Listener::~Listener()
{
    for (std::vector<Broadcaster*>::iterator i = broadcasters_.begin(), e = broadcasters_.end();
            i != e; ++i)
        (*i)->removeListener(*this);
}

void
Listener::removeBroadcaster(Broadcaster& x)
{
    std::vector<Broadcaster*>::iterator i = std::find(broadcasters_.begin(), broadcasters_.end(), &x);
    if (i != broadcasters_.end())
        broadcasters_.erase(i);
}

void
Listener::addBroadcaster(Broadcaster& x)
{
    broadcasters_.push_back(&x);
}

class ConcreteListener
    : public Listener
{
private:
    int id_;
public:
    explicit ConcreteListener(int id)
        : id_(id) {}

    virtual void receive_message(Broadcaster* b)
    {
        if (std::find(broadcasters_.begin(), broadcasters_.end(), b) != broadcasters_.end())
            std::cout << "Listener " << id_ << " received message\n";
        else
            std::cout << "Listener " << id_ << " received stray message\n";
    }
};

class ConcreteBroadcaster
    : public Broadcaster
{
private:
public:
    ConcreteBroadcaster() {}
#if MODE == CPP0X_CGM || MODE == CPP0X_UGM
    ConcreteBroadcaster(ConcreteBroadcaster&& x) : Broadcaster(std::move(x)) {}
#endif
};

extern bool x;

ConcreteBroadcaster ConcreteBroadcaster_factory(Listener& l1, Listener& l2)
{
    ConcreteBroadcaster broadcaster;
    broadcaster.addListener(l1);
    broadcaster.addListener(l2);
    if (x)  // fake out RVO
         return broadcaster;
    return ConcreteBroadcaster();
}

bool x = true;

int main()
{
    ConcreteListener listener1(1);
    ConcreteListener listener2(2);
    ConcreteBroadcaster broadcaster = ConcreteBroadcaster_factory(listener1, listener2);
    broadcaster.broadcast();
}

With MODE set to CPP03, there are no rvalue references, and the std::vector doesn't perform any move semantics. The code example should compile on your compiler today and print out:

Listener 1 received message
Listener 2 received message

With MODE set to CPP0X_NOM, there are actually no source code changes in the example above. But in this mode I turn on rvalue reference support as currently proposed to the C++ committee, and implemented in CodeWarrior. Although it does not directly change code in the example, the underlying std::vector which is used in the example now understands move semantics. This mode models move semantics without automatically generated move constructors and move assignment operators. The result is the same:

Listener 1 received message
Listener 2 received message

With MODE set to CPP0X_CGM, I have given Broadcaster and ConcreteBroadcaster move constructors that are identical as to what the compiler would automatically generate if we specified that in C++0X. The output is:

Listener 1 received stray message

... followed by an application crash. Two things have gone wrong.

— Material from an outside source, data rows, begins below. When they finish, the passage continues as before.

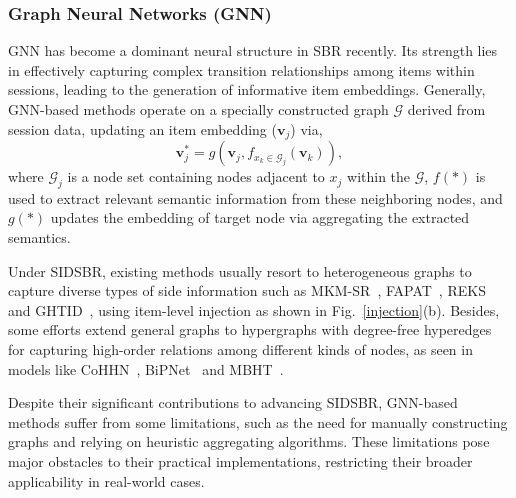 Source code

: \documentclass[lettersize,journal]{IEEEtran}
\newcommand{\fig}{Fig.\xspace}
\newcommand{\baby}{{SIDSBR}\xspace}
\begin{document}
\subsubsection{Graph Neural Networks (GNN)}
GNN has become a dominant neural structure in SBR recently. Its strength lies in effectively capturing complex transition relationships among items within sessions, leading to the generation of informative item embeddings. Generally, GNN-based methods operate on a specially constructed graph $\mathcal{G}$ derived from session data, updating an item embedding ($\textbf{v}_j$) via,
\begin{equation}
    \textbf{v}_j^* = g(\textbf{v}_j, f_{x_k \in \mathcal{G}_{j}}(\textbf{v}_k)),
\end{equation}
where $\mathcal{G}_{j}$ is a node set containing nodes adjacent to $x_j$ within the $\mathcal{G}$, $f(*)$ is used to extract relevant semantic information from these neighboring nodes, and $g(*)$ updates the embedding of target node via aggregating the extracted semantics. 

Under \baby, existing methods usually resort to heterogeneous graphs to capture diverse types of side information such as MKM-SR~\cite{meng@SIGIR2020}, FAPAT~\cite{Liu@NeurIPS2023}, REKS~\cite{Wu@ICDE2023} and GHTID~\cite{Li@WSDM2024}, using item-level injection as shown in \fig~\ref{injection}(b). Besides, some efforts extend general graphs to hypergraphs with degree-free hyperedges for capturing high-order relations among different kinds of nodes, as seen in models like CoHHN~\cite{CoHHN}, BiPNet~\cite{BiPNet} and MBHT~\cite{yang@KDD2022}. 

Despite their significant contributions to advancing \baby, GNN-based methods suffer from some limitations, such as the need for manually constructing graphs and relying on heuristic aggregating algorithms.  These limitations pose major obstacles to their practical implementations, restricting their broader applicability in real-world cases. 



\end{document}
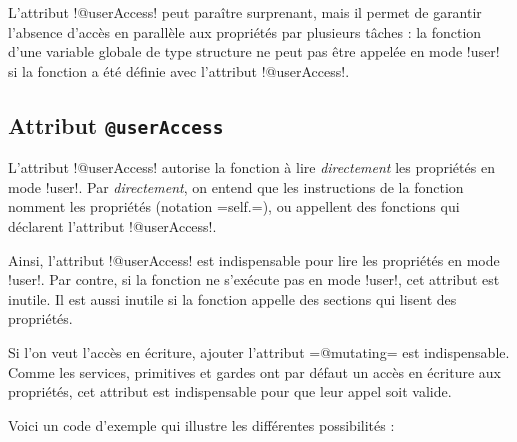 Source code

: L'attribut \plm!@userAccess! peut paraître surprenant, mais il permet de garantir l'absence d'accès en parallèle aux propriétés par plusieurs tâches : la fonction d'une variable globale de type structure ne peut pas être appelée en mode \plm!user! si la fonction a été définie avec l'attribut  \plm!@userAccess!.

\subsection{Attribut \texttt{@userAccess}}

L'attribut \plm!@userAccess! autorise la fonction à lire \emph{directement} les propriétés en mode \plm!user!. Par \emph{directement}, on entend que les instructions de la fonction nomment les propriétés (notation \plm=self.=), ou appellent des fonctions qui déclarent l'attribut \plm!@userAccess!.

Ainsi, l'attribut \plm!@userAccess! est indispensable pour lire les propriétés en mode \plm!user!. Par contre, si la fonction ne s'exécute pas en mode \plm!user!, cet attribut est inutile. Il est aussi inutile si la fonction appelle des sections qui lisent des propriétés.

Si l'on veut l'accès en écriture, ajouter l'attribut \plm=@mutating= est indispensable. Comme les services, primitives et gardes ont par défaut un accès en écriture aux propriétés, cet attribut est indispensable pour que leur appel soit valide. 

Voici un code d'exemple qui illustre les différentes possibilités :


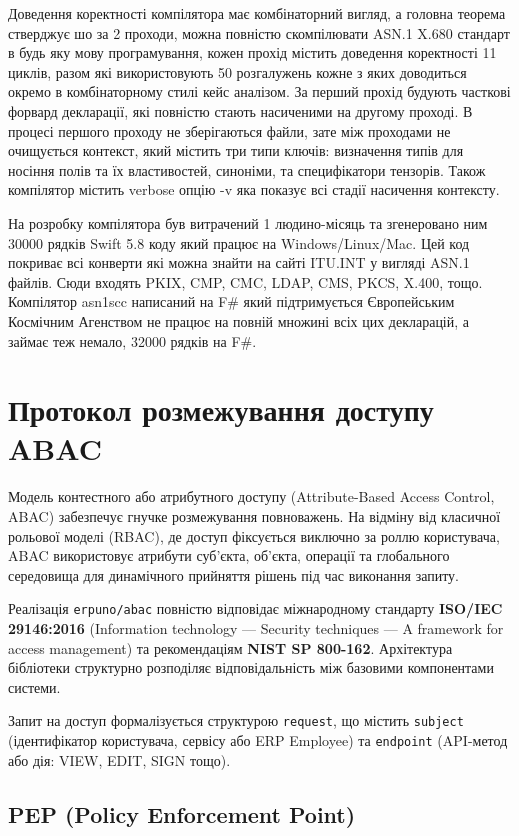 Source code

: Доведення коректності компілятора має комбінаторний вигляд, а головна теорема стверджує шо за 2 проходи, можна повністю скомпілювати ASN.1 X.680 стандарт в будь яку мову програмування, кожен прохід містить доведення коректності 11 циклів, разом які використовують 50 розгалужень кожне з яких доводиться окремо в комбінаторному стилі кейс аналізом. За перший прохід будують часткові форвард декларації, які повністю стають насиченими на другому проході. В процесі першого проходу не зберігаються файли, зате між проходами не очищується контекст, який містить три типи ключів: визначення типів для носіння полів та їх властивостей, синоніми, та специфікатори тензорів. Також компілятор містить verbose опцію -v яка показує всі стадії насичення контексту.

На розробку компілятора був витрачений 1 людино-місяць та згенеровано ним 30000 рядків Swift 5.8 коду який працює на Windows/Linux/Mac. Цей код покриває всі конверти які можна знайти на сайті ITU.INT у вигляді ASN.1 файлів. Сюди входять PKIX, CMP, CMC, LDAP, CMS, PKCS, X.400, тощо. Компілятор asn1scc написаний на F# який підтримується Європейським Космічним Агенством не працює на повній множині всіх цих декларацій, а займає теж немало, 32000 рядків на F#.


\section{Протокол розмежування доступу ABAC}

Модель контестного або атрибутного доступу (Attribute-Based Access Control, ABAC) забезпечує гнучке розмежування повноважень. На відміну від класичної рольової моделі (RBAC), де доступ фіксується виключно за роллю користувача, ABAC використовує атрибути суб'єкта, об'єкта, операції та глобального середовища для динамічного прийняття рішень під час виконання запиту. 

Реалізація \texttt{erpuno/abac} повністю відповідає міжнародному стандарту \textbf{ISO/IEC 29146:2016} (Information technology — Security techniques — A framework for access management) та рекомендаціям \textbf{NIST SP 800-162}. Архітектура бібліотеки структурно розподіляє відповідальність між базовими компонентами системи.

Запит на доступ формалізується структурою \texttt{request}, що містить \texttt{subject} (ідентифікатор користувача, сервісу або ERP Employee) та \texttt{endpoint} (API-метод або дія: VIEW, EDIT, SIGN тощо).

\subsection{PEP (Policy Enforcement Point)}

  1. A Listener has received a message from a Broadcaster which it does not recognize.
  2. When the Listener destructs, it tries to remove itself from a Broadcaster that itself has already destructed. This results in a bad memory access on my system.

Both of these problems are due to an incorreclty written move constructor for Broadcaster which failed to notify Listeners that the address of the Broadcaster they were subscribed to was changing.

With MODE set to CPP0X_UGM, the example once again works and has the correct output. In this mode I've coded the move members as they should be (which is obviously different from the compiler-generated variants).

Despite the dangers of having the compiler implicitly generate move members, the fact remains that most of the time, the compiler would generate correct code. N1717 proposes an explicit syntax for auto-generating some special members which I do support. The difference here is that the class author must explicitly request the automatic code generation.